Despite the controversy, Lavigne continued to perform the song, even as recently as 2019. She keeps it up and continues to live the brand, which was the inspiration beyond the track. “Obviously it's flirtatious and somewhat sexual, however it's genuinely about my love for Hello Kitty!” She told Digital Spy ahead of Avril Lavigne’s release. This year, she told Vogue one entire bedroom in her residence is serious about Hello Kitty merch. “​​I have this huge pink couch that has all these Hello Kitty stuffed animals on it, from tours and from fans as gifts,” she said.


Nearly a decade later, Avril Lavigne’s core thesis has become fact: she's a rock icon. While her influence spans genres, she is known for perfecting the brand of pop-rock that proved foundational to generations of artists including Olivia Rodrigo, Billie Eilish, Snail Mail, Willow, and Rina Sawayama. She has been especially essential for the recent pop-punk revival, which she is both an influence on plus a segment of. Love Sux, which was released last month, sees Lavigne not only sticking to the commitment to rock music she expressed on her self-titled album, however going further into it than ever before.


“I was just like, ‘Let's make a pop-punk record,’” she told Entertainment Weekly. “We used live guitars and live drums and didn't hold back, and just got to do exactly what I wanted and what I feel like I've probably wanted to do for a long time.

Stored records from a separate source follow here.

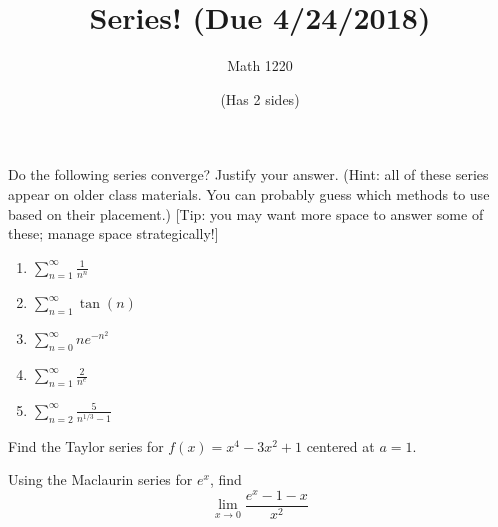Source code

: \documentclass[12pt, a4paper]{article}
\author{Math 1220}
\title{Series! (Due 4/24/2018)}
\date{(Has 2 sides)}
\begin{document}
\maketitle
\nameline
\vspace{-0.5in}
\begin{ex}
  Do the following series converge? Justify your answer. (Hint: all of
  these series appear on older class materials. You can probably guess
  which methods to use based on their placement.) [Tip: you may want
  more space to answer some of these; manage space strategically!]
  \begin{enumerate}
  \item \(\sum_{n=1}^\infty \frac{1}{n^n}\)
    \vspace{1in}
  \item \(\sum_{n=1}^\infty \tan(n)\)
    \vspace{1in}
  \item \(\sum_{n=0}^\infty n e^{-n^2}\)
    \vspace{1in}
  \item \(\sum_{n=1}^\infty \frac{2}{n^e}\)
    \vspace{1in}
  \item \(\sum_{n=2}^\infty \frac{5}{n^{1/3}-1}\)
  \end{enumerate}
\end{ex}
\begin{ex}
  Find the Taylor series for \(f(x) = x^4-3x^2+1\) centered at \(a=1\).
\end{ex}
\vspace{1in}
\begin{ex}
  Using the Maclaurin series for \(e^x\), find \[
    \lim_{x \to 0} \frac{e^x-1-x}{x^2}
  \]
\end{ex}
\end{document}
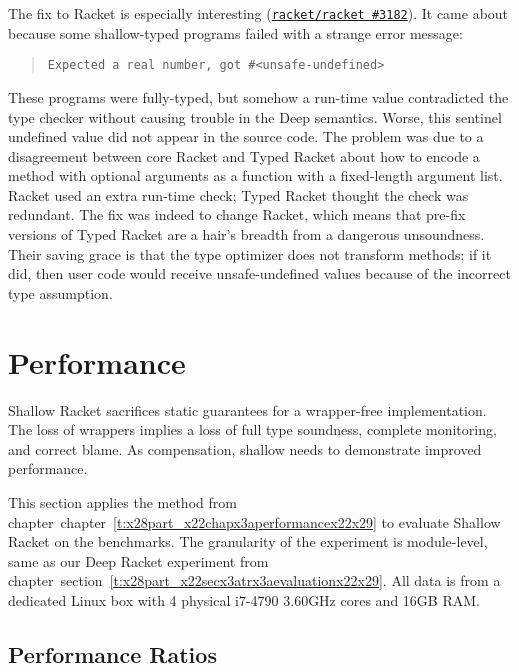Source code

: \documentclass[ twoside,open=right,titlepage,numbers=noenddot,headinclude,%
                footinclude=true,cleardoublepage=empty,abstract=off,
                BCOR=5mm,paper=a4,fontsize=11pt,%
                ngerman,american,%
                parts,pdfspacing]{scrreprt}
\newcommand{\ChapRef}[2]{\SecRef{#1}{#2}}
\newcommand{\SecRef}[2]{section~#1}
\newcommand{\ChapRefLocal}[3]{\hyperref[#1]{\ChapRef{#2}{#3}}}
\newcommand{\SecRefLocal}[3]{\hyperref[#1]{\SecRef{#2}{#3}}}
\newcommand{\Scribtexttt}[1]{{\texttt{#1}}}
\newcommand{\Stttextmore}{{\fontencoding{T1}\selectfont>}}
\newcommand{\Stttextless}{{\fontencoding{T1}\selectfont<}}
\newenvironment{SInsetFlow}{\begin{quote}}{\end{quote}}
\let\SOriginalthesubsubsection\thesubsubsection
\newcommand{\Ssubsection}[2]{\subsection[#1]{#2}\let\thesubsubsection\SOriginalthesubsubsection}
\newcommand{\Ssubsubsection}[2]{\subsubsection[#1]{#2}}
\renewcommand{\Ssubsection}[2]{\section[#1]{#2}}
\renewcommand{\Ssubsubsection}[2]{\subsection[#1]{#2}}
\renewcommand{\ChapRefLocal}[3]{chapter~\ref{#1}}
\renewcommand{\SecRefLocal}[3]{section~\ref{#1}}
\begin{document}
The fix to Racket is especially interesting (\href{https://github.com/racket/racket/pull/3182}{\Scribtexttt{racket/racket \#3182}}).
It came about because some shallow{-}typed programs failed with a strange error message:

\begin{SInsetFlow}\Scribtexttt{Expected a real number, got \#{\Stttextless}unsafe{-}undefined{\Stttextmore}}\end{SInsetFlow}

\noindent{}These programs were fully{-}typed, but somehow a run{-}time value
 contradicted the type checker without causing trouble in the Deep semantics.
Worse, this sentinel undefined value did not appear in the source code.
The problem was due to a disagreement between core Racket and Typed Racket
 about how to encode a method with optional arguments as a function with
 a fixed{-}length argument list.
Racket used an extra run{-}time check; Typed Racket thought the check was redundant.
The fix was indeed to change Racket, which means that pre{-}fix versions of Typed Racket
 are a hair{'}s breadth from a dangerous unsoundness.
Their saving grace is that the type optimizer does not transform methods;
 if it did, then user code would receive unsafe{-}undefined values because
 of the incorrect type assumption.

\Ssubsection{Performance}{Performance}\label{t:x28part_x22secx3atransientx3aperformancex22x29}

Shallow Racket sacrifices static guarantees for a wrapper{-}free implementation.
The loss of wrappers implies a loss of full type soundness, complete monitoring,
 and correct blame.
As compensation, shallow needs to demonstrate improved performance.

This section applies the method from chapter~\ChapRefLocal{t:x28part_x22chapx3aperformancex22x29}{3}{Performance Analysis Method} to evaluate
 Shallow Racket on the  benchmarks.
The granularity of the experiment is module{-}level, same as our Deep Racket
 experiment from chapter~\SecRefLocal{t:x28part_x22secx3atrx3aevaluationx22x29}{3.5}{Application 1: Typed Racket}.
All data is from a dedicated Linux box with 4 physical
  i7{-}4790 3.60GHz cores and 16GB RAM.

\Ssubsubsection{Performance Ratios}{Performance Ratios}\label{t:x28part_x22secx3atransientx3aratiox22x29}
\end{document}
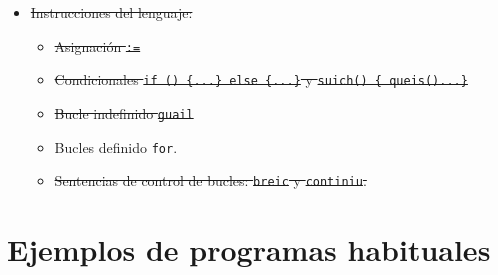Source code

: \documentclass[10pt,a4paper]{article}
\begin{document}
\begin{itemize}
    \item \sout{Instrucciones del lenguaje:}
    \begin{itemize}
        \item \sout{Asignación \texttt{:=}}
        \item \sout{Condicionales \texttt{if () \{...\} else \{...\}} y \texttt{suich() \{ queis()...\}}}
        \item \sout{Bucle indefinido \texttt{guail}}
        \item Bucles definido \texttt{for}.
        \item \sout{Sentencias de control de bucles: \texttt{breic} y \texttt{continiu}.}
    \end{itemize}
\end{itemize}

\newpage
\appendix

\section{Ejemplos de programas habituales}
\end{document}
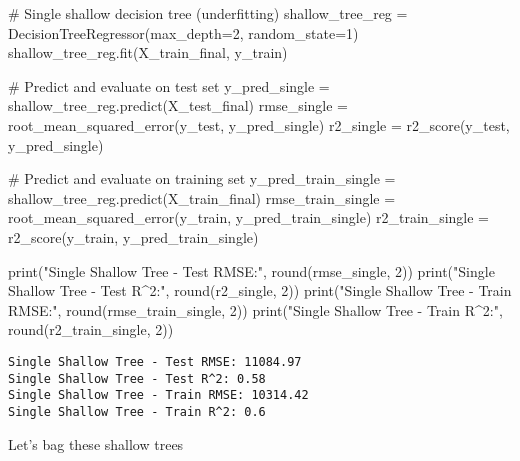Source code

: \documentclass[
  letterpaper,
  DIV=11,
  numbers=noendperiod]{scrreprt}
\newenvironment{Shaded}{\begin{snugshade}}{\end{snugshade}}
\newcommand{\BuiltInTok}[1]{\textcolor[rgb]{0.00,0.23,0.31}{#1}}
\newcommand{\CommentTok}[1]{\textcolor[rgb]{0.37,0.37,0.37}{#1}}
\newcommand{\DecValTok}[1]{\textcolor[rgb]{0.68,0.00,0.00}{#1}}
\newcommand{\NormalTok}[1]{\textcolor[rgb]{0.00,0.23,0.31}{#1}}
\newcommand{\OperatorTok}[1]{\textcolor[rgb]{0.37,0.37,0.37}{#1}}
\newcommand{\StringTok}[1]{\textcolor[rgb]{0.13,0.47,0.30}{#1}}
\begin{document}
\begin{Shaded}
\begin{Highlighting}[]
\CommentTok{\# Single shallow decision tree (underfitting)}
\NormalTok{shallow\_tree\_reg }\OperatorTok{=}\NormalTok{ DecisionTreeRegressor(max\_depth}\OperatorTok{=}\DecValTok{2}\NormalTok{, random\_state}\OperatorTok{=}\DecValTok{1}\NormalTok{)}
\NormalTok{shallow\_tree\_reg.fit(X\_train\_final, y\_train)}

\CommentTok{\# Predict and evaluate on test set}
\NormalTok{y\_pred\_single }\OperatorTok{=}\NormalTok{ shallow\_tree\_reg.predict(X\_test\_final)}
\NormalTok{rmse\_single }\OperatorTok{=}\NormalTok{ root\_mean\_squared\_error(y\_test, y\_pred\_single)}
\NormalTok{r2\_single }\OperatorTok{=}\NormalTok{ r2\_score(y\_test, y\_pred\_single)}

\CommentTok{\# Predict and evaluate on training set}
\NormalTok{y\_pred\_train\_single }\OperatorTok{=}\NormalTok{ shallow\_tree\_reg.predict(X\_train\_final)}
\NormalTok{rmse\_train\_single }\OperatorTok{=}\NormalTok{ root\_mean\_squared\_error(y\_train, y\_pred\_train\_single)}
\NormalTok{r2\_train\_single }\OperatorTok{=}\NormalTok{ r2\_score(y\_train, y\_pred\_train\_single)}

\BuiltInTok{print}\NormalTok{(}\StringTok{"Single Shallow Tree {-} Test RMSE:"}\NormalTok{, }\BuiltInTok{round}\NormalTok{(rmse\_single, }\DecValTok{2}\NormalTok{))}
\BuiltInTok{print}\NormalTok{(}\StringTok{"Single Shallow Tree {-} Test R\^{}2:"}\NormalTok{, }\BuiltInTok{round}\NormalTok{(r2\_single, }\DecValTok{2}\NormalTok{))}
\BuiltInTok{print}\NormalTok{(}\StringTok{"Single Shallow Tree {-} Train RMSE:"}\NormalTok{, }\BuiltInTok{round}\NormalTok{(rmse\_train\_single, }\DecValTok{2}\NormalTok{))}
\BuiltInTok{print}\NormalTok{(}\StringTok{"Single Shallow Tree {-} Train R\^{}2:"}\NormalTok{, }\BuiltInTok{round}\NormalTok{(r2\_train\_single, }\DecValTok{2}\NormalTok{))}
\end{Highlighting}
\end{Shaded}

\begin{verbatim}
Single Shallow Tree - Test RMSE: 11084.97
Single Shallow Tree - Test R^2: 0.58
Single Shallow Tree - Train RMSE: 10314.42
Single Shallow Tree - Train R^2: 0.6
\end{verbatim}

Let's bag these shallow trees
\end{document}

It's fast. It's fun. It's just pure rock and roll from front to back.”


As this year’s Grammy nominations attest, rock music is still often seen as a stereotypically masucline enterprise — even amid breakout stars riding waves of big guitar sounds. Females like Lavigne, who deftly strike a balance between pop and rock, are readily sorted into the former category more with little effort than the second. Nevertheless with her self-titled album, she proved once and for all she can be a segment of both worlds. Right now, decades since she was crowned a pop princess, she’s still a rock star.